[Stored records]
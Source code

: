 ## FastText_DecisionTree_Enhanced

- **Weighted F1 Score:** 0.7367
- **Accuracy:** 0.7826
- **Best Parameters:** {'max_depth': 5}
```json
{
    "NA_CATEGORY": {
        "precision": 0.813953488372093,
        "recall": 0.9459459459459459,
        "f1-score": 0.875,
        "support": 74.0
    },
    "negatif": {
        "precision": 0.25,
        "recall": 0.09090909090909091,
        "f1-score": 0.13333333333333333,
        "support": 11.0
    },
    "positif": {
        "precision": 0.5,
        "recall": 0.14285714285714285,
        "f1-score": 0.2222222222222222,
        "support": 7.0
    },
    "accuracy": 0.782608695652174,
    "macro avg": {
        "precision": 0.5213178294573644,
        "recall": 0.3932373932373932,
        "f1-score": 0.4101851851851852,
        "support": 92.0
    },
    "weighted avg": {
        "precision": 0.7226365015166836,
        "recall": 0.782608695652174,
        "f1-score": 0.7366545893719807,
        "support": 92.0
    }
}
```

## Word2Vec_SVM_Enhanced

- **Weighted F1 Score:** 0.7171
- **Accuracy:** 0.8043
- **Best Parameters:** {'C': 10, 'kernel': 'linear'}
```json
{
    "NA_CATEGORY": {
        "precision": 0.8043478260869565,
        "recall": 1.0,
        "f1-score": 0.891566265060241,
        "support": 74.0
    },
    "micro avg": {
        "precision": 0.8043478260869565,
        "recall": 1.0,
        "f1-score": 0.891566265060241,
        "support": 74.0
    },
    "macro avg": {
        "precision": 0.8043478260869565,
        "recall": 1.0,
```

* **What you will do**
Scan the records above for the word "Best". Copy each line that has it.

* **Response area**
- **Best Parameters:** {'max_depth': 5}
- **Best Parameters:** {'C': 10, 'kernel': 'linear'}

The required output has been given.